GUNUNGKIDUL–Peringatan Kemerdekaan Republik Indonesia yang jatuh pada hari ini sangat berkesan bagi penduduk Gunungkidul, terutama warga Desa Putat, Kecamatan Patuk. Salah satu saksi sejarah veteran Pembela Tanah Air (PETA), membeberkan kisah heroik mengusir penjajah dari bumi pertiwi. Dia adalah Gyuhei Sugeng. Istilah Gyuhei sendiri merupakan pangkat prajurit yang disandang ketika menjadi PETA. Kakek yang kini tinggal di Padukuhan Plumbungan, Putat, Patuk tersebut didaulat warga untuk memberi semangat kepada generasi sekarang.

“Waktu itu saya bergabung dalam Kesatuan Batalyon 10 Jogjakarta ,merapatkan barisan di Ambarawa, Semarang.

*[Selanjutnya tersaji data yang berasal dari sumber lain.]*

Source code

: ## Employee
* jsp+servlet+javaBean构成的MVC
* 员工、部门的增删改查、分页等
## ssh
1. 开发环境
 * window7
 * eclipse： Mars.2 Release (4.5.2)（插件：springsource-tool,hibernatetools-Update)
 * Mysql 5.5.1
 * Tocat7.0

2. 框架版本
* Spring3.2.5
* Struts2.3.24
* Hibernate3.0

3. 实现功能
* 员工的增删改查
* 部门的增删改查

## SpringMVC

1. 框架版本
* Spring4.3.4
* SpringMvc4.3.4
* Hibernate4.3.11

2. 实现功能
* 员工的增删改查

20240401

Misi kami adalah menghadang tentara Sekutu,” kata Gyuhei Sugeng dihadapan warga Putat pada malam tirakatan Peringatan Kemerdekaan.

Kakek dengan 17 cucu dan delapan cicit ini mengenang detik-detik kemerdekaan. terutama menjelang kawan seperjuangan menjemput ajal dengan cara mengerikan, sembari terbata-bata.

“Teman-teman saya meninggal dunia dalam perang. Tubuhnya hancur terkena ledakan granat dari pasukan Sekutu,” tuturnya

Emosi veteran perang kemerdekaan yang mengantongi piagam tentara sukarela dari Yayasan PETA, turut meledak.

“Satu kata, penjajah harus diusir dari bumi pertiwi. Daidanco donone keret kasirat (salam hormat), kita harus merdeka,” teriaknya dan membuat warga yang mendengarkan ceritanya terhipnotis lantas turut berteriak “merdeka”.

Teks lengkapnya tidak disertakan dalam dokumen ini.